Pets are essential members of our families. And the benefits pets provide kids are immeasurable. From teaching life lessons to fostering empathy and compassion, pets are not only wonderful companions, but help kids thrive in so many ways.
In fact, the American Academy of Child and Adolescent Psychiatry says that developing positive feelings about pets can contribute to a child’s self-esteem and self confidence, and even aid in the development of trusting relationships with others.
In other words, pets can help a child feel happy.
Amy Attas, a veterinarian who founded City Pets in Manhattan agrees that pets can have a profound impact on a child’s mental health. She cited a study in the International Journal of Environmental Research and Public Health that shows growing up with a pet can bring social, emotional and educational benefits to children.
“Pets provide emotional support for children and enhance a child’s self confidence. Physical contact with a pet and a good cuddle may be enough to make a sad child feel better, Attas explained. “A beloved pet serves as a loyal friend which can help a child feel less lonely if they are feeling isolated. Children who are having difficulty reading often practice reading aloud to a pet boosting their self confidence.”
Benefits of Pets for Kids
Attas shared a few more reasons why having a pet is great for kids:
- A positive relationship with a pet aids in a child’s development of trusting relationships with others.
- A good relationship with a pet can help in the development of non-verbal communication, compassion and empathy.
- Children often talk to pets, which helps them to verbalize their private thoughts.
- Living with a pet teaches children respect for other living things.
- Pets encourage responsible behavior when children participate in their care.
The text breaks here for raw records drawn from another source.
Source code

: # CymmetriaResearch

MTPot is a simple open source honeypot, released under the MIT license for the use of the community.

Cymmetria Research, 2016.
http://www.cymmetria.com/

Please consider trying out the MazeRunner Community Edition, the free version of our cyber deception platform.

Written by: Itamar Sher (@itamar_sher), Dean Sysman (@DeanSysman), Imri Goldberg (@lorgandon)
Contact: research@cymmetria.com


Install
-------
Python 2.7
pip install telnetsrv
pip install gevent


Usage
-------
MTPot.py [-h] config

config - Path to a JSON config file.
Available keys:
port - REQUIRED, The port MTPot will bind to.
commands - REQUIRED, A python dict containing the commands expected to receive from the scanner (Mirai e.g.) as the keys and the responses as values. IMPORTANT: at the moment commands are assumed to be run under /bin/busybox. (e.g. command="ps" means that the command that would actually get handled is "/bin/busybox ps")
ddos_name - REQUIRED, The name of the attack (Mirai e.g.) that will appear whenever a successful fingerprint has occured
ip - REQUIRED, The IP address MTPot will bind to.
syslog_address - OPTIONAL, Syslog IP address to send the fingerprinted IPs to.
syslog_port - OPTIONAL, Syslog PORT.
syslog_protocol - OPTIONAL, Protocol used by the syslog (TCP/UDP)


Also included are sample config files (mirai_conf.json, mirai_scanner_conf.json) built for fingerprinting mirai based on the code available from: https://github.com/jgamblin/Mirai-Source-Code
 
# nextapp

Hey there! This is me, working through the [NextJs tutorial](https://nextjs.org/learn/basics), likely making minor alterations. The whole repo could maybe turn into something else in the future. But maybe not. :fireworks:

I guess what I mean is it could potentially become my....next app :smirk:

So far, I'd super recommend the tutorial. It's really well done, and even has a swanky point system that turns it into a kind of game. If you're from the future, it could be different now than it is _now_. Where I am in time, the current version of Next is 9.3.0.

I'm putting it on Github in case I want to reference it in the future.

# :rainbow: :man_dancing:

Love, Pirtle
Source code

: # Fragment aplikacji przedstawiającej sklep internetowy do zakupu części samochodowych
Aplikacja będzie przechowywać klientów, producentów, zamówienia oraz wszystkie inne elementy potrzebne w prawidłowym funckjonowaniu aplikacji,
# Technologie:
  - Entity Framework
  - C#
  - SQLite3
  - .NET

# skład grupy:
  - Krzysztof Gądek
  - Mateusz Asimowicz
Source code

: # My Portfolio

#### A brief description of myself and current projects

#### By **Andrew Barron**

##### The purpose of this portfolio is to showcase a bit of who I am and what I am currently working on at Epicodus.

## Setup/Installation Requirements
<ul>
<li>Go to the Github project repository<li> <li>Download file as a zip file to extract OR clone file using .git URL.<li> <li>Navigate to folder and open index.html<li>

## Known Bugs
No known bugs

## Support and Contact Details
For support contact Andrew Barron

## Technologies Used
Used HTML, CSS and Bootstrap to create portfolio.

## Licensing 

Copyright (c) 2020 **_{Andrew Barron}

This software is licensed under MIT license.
- Pets provide a connection to nature.
- Pets teach life lessons as they experience medical issues, accidents and death and bereavement.
- Having a pet encourages more physical activity.
- Children who live with pets are less likely to develop allergies and asthma.
Caring for Pets
Though the benefits of having a pet can be amazing, it’s also important to consider a few things before bringing a new animal into the home. Experts recommend parents do some research and talk to their kids about what having a pet entails, as caring for an animal is a serious responsibility.
Missy Reinheimer has raised rabbits for more than 20 years and educates people of all ages about these adorable animals, a species that has grown to become a very popular pet among millennials, according to Chewy.com. Reinheimer says no matter what animal joins your family—whether dog, cat, rabbit or others—the main thing is to do the proper research in order to ensure the best fit.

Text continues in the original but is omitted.